**Required work:** Take the entries below and give them back exactly. Leave out nothing.

**Task data:**
____

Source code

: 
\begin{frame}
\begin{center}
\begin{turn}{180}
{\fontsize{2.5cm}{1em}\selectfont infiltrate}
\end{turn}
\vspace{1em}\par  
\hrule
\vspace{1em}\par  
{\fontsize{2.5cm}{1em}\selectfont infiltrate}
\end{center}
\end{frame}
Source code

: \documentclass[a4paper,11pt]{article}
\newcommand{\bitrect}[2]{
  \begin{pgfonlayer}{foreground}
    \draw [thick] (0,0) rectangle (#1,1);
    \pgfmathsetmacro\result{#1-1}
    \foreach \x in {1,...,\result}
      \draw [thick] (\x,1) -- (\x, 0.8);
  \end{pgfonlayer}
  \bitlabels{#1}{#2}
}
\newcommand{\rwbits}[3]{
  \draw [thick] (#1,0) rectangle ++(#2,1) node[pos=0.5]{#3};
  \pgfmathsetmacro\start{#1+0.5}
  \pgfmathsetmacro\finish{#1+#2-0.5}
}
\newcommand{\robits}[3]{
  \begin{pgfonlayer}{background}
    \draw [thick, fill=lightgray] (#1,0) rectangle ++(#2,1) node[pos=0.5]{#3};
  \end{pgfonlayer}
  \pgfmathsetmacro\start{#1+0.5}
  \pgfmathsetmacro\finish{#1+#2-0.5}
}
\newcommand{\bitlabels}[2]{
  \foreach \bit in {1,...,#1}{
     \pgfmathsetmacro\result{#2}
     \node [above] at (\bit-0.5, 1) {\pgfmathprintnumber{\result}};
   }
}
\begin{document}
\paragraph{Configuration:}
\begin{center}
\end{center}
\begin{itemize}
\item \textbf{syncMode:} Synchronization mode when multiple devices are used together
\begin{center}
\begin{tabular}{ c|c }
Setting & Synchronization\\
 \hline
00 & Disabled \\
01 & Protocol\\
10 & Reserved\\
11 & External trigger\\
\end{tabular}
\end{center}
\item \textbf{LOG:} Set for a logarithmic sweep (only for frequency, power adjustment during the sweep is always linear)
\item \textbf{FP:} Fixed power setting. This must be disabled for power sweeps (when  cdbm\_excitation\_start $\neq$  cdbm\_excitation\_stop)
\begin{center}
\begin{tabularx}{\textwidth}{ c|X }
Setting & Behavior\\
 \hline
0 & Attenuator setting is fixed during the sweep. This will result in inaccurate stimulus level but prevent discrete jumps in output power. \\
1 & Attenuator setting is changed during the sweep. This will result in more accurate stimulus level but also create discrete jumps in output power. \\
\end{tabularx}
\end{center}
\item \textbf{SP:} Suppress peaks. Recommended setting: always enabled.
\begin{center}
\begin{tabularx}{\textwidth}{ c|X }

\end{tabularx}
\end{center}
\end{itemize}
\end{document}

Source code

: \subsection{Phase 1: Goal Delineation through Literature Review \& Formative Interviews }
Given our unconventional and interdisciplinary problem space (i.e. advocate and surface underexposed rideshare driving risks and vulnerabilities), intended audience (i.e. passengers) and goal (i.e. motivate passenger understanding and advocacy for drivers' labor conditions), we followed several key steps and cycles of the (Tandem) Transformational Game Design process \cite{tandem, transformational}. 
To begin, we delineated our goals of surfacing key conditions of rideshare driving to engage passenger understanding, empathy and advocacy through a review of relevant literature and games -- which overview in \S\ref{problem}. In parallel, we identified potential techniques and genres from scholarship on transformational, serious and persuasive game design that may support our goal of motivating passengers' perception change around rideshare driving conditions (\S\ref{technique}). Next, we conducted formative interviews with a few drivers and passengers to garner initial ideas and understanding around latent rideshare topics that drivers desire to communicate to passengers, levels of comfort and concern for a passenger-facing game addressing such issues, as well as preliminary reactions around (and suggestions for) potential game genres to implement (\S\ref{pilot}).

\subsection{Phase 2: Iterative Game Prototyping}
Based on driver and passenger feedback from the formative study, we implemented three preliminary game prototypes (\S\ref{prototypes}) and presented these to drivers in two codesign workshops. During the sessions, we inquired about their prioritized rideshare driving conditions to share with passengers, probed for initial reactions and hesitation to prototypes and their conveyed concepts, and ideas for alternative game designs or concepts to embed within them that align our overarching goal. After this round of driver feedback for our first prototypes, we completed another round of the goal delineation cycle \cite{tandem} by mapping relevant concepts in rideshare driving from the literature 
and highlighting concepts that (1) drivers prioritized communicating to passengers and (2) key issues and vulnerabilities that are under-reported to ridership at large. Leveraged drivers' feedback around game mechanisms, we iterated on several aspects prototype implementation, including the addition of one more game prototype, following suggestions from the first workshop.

____

**Exercise response:**
Source code

: 
\begin{frame}
\begin{center}
\begin{turn}{180}
{\fontsize{2.5cm}{1em}\selectfont infiltrate}
\end{turn}
\vspace{1em}\par  
\hrule
\vspace{1em}\par  
{\fontsize{2.5cm}{1em}\selectfont infiltrate}
\end{center}
\end{frame}
Source code

: \documentclass[a4paper,11pt]{article}
\newcommand{\bitrect}[2]{
  \begin{pgfonlayer}{foreground}
    \draw [thick] (0,0) rectangle (#1,1);
    \pgfmathsetmacro\result{#1-1}
    \foreach \x in {1,...,\result}
      \draw [thick] (\x,1) -- (\x, 0.8);
  \end{pgfonlayer}
  \bitlabels{#1}{#2}
}
\newcommand{\rwbits}[3]{
  \draw [thick] (#1,0) rectangle ++(#2,1) node[pos=0.5]{#3};
  \pgfmathsetmacro\start{#1+0.5}
  \pgfmathsetmacro\finish{#1+#2-0.5}
}
\newcommand{\robits}[3]{
  \begin{pgfonlayer}{background}
    \draw [thick, fill=lightgray] (#1,0) rectangle ++(#2,1) node[pos=0.5]{#3};
  \end{pgfonlayer}
  \pgfmathsetmacro\start{#1+0.5}
  \pgfmathsetmacro\finish{#1+#2-0.5}
}
\newcommand{\bitlabels}[2]{
  \foreach \bit in {1,...,#1}{
     \pgfmathsetmacro\result{#2}
     \node [above] at (\bit-0.5, 1) {\pgfmathprintnumber{\result}};
   }
}
\begin{document}
\paragraph{Configuration:}
\begin{center}
\end{center}
\begin{itemize}
\item \textbf{syncMode:} Synchronization mode when multiple devices are used together
\begin{center}
\begin{tabular}{ c|c }
Setting & Synchronization\\
 \hline
00 & Disabled \\
01 & Protocol\\
10 & Reserved\\
11 & External trigger\\
\end{tabular}
\end{center}
\item \textbf{LOG:} Set for a logarithmic sweep (only for frequency, power adjustment during the sweep is always linear)
\item \textbf{FP:} Fixed power setting. This must be disabled for power sweeps (when  cdbm\_excitation\_start $\neq$  cdbm\_excitation\_stop)
\begin{center}
\begin{tabularx}{\textwidth}{ c|X }
Setting & Behavior\\
 \hline
0 & Attenuator setting is fixed during the sweep. This will result in inaccurate stimulus level but prevent discrete jumps in output power. \\
1 & Attenuator setting is changed during the sweep. This will result in more accurate stimulus level but also create discrete jumps in output power. \\
\end{tabularx}
\end{center}
\item \textbf{SP:} Suppress peaks. Recommended setting: always enabled.
\begin{center}
\begin{tabularx}{\textwidth}{ c|X }

\end{tabularx}
\end{center}
\end{itemize}
\end{document}

Source code

: \subsection{Phase 1: Goal Delineation through Literature Review \& Formative Interviews }
Given our unconventional and interdisciplinary problem space (i.e. advocate and surface underexposed rideshare driving risks and vulnerabilities), intended audience (i.e. passengers) and goal (i.e. motivate passenger understanding and advocacy for drivers' labor conditions), we followed several key steps and cycles of the (Tandem) Transformational Game Design process \cite{tandem, transformational}. 
To begin, we delineated our goals of surfacing key conditions of rideshare driving to engage passenger understanding, empathy and advocacy through a review of relevant literature and games -- which overview in \S\ref{problem}. In parallel, we identified potential techniques and genres from scholarship on transformational, serious and persuasive game design that may support our goal of motivating passengers' perception change around rideshare driving conditions (\S\ref{technique}). Next, we conducted formative interviews with a few drivers and passengers to garner initial ideas and understanding around latent rideshare topics that drivers desire to communicate to passengers, levels of comfort and concern for a passenger-facing game addressing such issues, as well as preliminary reactions around (and suggestions for) potential game genres to implement (\S\ref{pilot}).

\subsection{Phase 2: Iterative Game Prototyping}
Based on driver and passenger feedback from the formative study, we implemented three preliminary game prototypes (\S\ref{prototypes}) and presented these to drivers in two codesign workshops. During the sessions, we inquired about their prioritized rideshare driving conditions to share with passengers, probed for initial reactions and hesitation to prototypes and their conveyed concepts, and ideas for alternative game designs or concepts to embed within them that align our overarching goal. After this round of driver feedback for our first prototypes, we completed another round of the goal delineation cycle \cite{tandem} by mapping relevant concepts in rideshare driving from the literature 
and highlighting concepts that (1) drivers prioritized communicating to passengers and (2) key issues and vulnerabilities that are under-reported to ridership at large. Leveraged drivers' feedback around game mechanisms, we iterated on several aspects prototype implementation, including the addition of one more game prototype, following suggestions from the first workshop.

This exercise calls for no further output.